Die Kunst der Fugue, œuvre entre les œuvres, musique entre les musiques, musique à voir autant qu'à entendre, musique abstraite autant que concrète mais dont la concrétisation (le jeu) est indépendante de l'abstraction (l'écriture). Cette œuvre peut se jouer avec quasiment n'importe quel dispositif, peu importe. Une petite requête d'enquête sur YouTube ou sur DailyMotion le montrera sans difficulté, de même qu'un petit tour au supermarché de la culture en boîte qu'est aujourd'hui la FNAC. Vous pouvez aussi aller chez votre disquaire préféré, s'il y en a encore un pas trop loin de chez vous ;-(. Chaque dispositif apportera sa contribution. L'orgue apportera la continuité sonore, l'orchestre de chambre apportera la danse, l'orchestre symphonique la masse sonore, le clavecin la décomposition éventuellement aigrelette, peu importe : la musique sera toujours là, abstraitement identique et concrètement différente.
On sait que la musique est un des lieux privilégiés de la dialectique entre le Même et l'Autre sous plusieurs aspects. En voilà un qui semble propre à JS Bach - du moins à son apogée avec lui -, entre l'écriture qui fige le Même et le jeu qui sera fatalement l'expression de l'Autre, du nécessairement Différent. Bref, musique abstraite, musique dont l'écriture suffit à assurer la cohérence, l'évidence ; musique à lire en quelque sorte. L'interprétation certes est toujours différente, ou plutôt le même texte musical connaîtra une multitude d'interprétations. Les six Sonates en trio par Walcha sont différentes de celles de Chapuis qui sont différentes de celle d'Isoir etc. L'altérité repose là sur l'individualité des interprètes, sur leur parti pris esthétique et technique. Dans le cas qui nous intéresse, l'altérité repose sur la pré-éminence de l'écriture qui relègue tout ce qui vient après dans le champ du nécessairement autre. Entre Walcha, Chapuis et Isoir, on pourra choisir selon le respect de l'oeuvre écrite c'est-à-dire le lien avec la source par exemple. Dans le cas qui nous intéresse, la question ne se pose même pas.

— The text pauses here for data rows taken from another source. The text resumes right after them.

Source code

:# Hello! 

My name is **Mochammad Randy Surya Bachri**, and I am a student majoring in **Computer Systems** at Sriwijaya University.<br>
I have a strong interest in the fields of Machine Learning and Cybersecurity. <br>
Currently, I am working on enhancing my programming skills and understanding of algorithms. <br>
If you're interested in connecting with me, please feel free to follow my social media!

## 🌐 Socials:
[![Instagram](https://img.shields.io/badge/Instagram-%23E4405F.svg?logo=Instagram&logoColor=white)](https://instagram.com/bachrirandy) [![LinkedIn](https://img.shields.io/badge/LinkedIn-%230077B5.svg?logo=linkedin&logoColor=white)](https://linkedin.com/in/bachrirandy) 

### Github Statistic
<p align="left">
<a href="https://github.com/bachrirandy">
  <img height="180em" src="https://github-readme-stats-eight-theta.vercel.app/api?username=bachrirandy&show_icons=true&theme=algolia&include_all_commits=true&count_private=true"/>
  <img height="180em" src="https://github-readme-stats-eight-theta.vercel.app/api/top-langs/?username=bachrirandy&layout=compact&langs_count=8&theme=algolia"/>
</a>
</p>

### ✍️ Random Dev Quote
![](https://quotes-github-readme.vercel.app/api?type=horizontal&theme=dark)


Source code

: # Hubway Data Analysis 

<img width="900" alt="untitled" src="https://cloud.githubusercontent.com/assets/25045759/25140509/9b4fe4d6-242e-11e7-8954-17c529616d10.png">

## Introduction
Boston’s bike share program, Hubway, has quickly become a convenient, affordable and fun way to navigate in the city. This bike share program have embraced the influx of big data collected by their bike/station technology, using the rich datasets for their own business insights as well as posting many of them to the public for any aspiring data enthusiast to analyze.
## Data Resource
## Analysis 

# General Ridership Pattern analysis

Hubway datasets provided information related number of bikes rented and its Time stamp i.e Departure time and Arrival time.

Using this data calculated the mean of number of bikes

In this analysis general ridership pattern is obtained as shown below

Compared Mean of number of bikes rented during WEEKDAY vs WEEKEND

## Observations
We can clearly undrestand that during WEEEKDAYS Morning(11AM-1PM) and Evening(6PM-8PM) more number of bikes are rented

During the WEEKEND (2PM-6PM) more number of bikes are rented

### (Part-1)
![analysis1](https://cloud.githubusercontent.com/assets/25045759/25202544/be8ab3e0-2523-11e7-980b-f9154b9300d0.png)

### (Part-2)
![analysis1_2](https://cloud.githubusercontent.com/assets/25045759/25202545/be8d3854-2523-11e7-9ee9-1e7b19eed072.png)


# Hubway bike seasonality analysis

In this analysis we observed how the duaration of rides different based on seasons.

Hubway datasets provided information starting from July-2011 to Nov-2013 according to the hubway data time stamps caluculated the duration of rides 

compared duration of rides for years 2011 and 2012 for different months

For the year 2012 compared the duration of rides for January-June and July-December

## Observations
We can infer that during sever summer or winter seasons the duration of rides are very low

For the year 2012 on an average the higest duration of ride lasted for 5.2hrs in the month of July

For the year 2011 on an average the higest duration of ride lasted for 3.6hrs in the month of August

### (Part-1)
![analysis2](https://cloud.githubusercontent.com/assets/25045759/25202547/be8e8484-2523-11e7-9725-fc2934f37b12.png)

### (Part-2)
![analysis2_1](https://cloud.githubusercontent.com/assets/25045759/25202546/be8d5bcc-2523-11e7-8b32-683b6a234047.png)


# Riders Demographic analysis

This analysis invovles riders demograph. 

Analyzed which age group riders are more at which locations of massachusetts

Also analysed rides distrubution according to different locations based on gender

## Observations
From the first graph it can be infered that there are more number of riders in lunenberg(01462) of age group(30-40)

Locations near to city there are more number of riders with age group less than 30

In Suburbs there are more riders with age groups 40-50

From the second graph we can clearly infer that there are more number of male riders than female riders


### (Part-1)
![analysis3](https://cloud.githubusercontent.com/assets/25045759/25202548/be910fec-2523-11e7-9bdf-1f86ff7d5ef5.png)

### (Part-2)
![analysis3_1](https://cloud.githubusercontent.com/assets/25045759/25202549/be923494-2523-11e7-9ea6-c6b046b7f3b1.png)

Dès l'époque du Départ précipité, adolescent puis jeune adulte, je lisais Bach ainsi, dans le texte en quelque sorte. "Texte" de l'Art de la fugue, texte des pièces pour orgue... Je m'émerveillais de cette écriture si "intelligente" que son exécution paraissait presque secondaire, relevait de l'aléatoire. Curieux retournement pour un musicien salarié qui fut obligé de "produire" très régulièrement pour la tenue des offices religieux, quitte à se reprendre, à s'autoplagier. À l'extrême fin de sa vie, il se paye le luxe d'une musique que l'idée suffit à faire exister, une musique dont l'exécution à la limite n'apporte rien si ce n'est l'instrument lui-même, une musique qui pré-existe comme musique à son exécution.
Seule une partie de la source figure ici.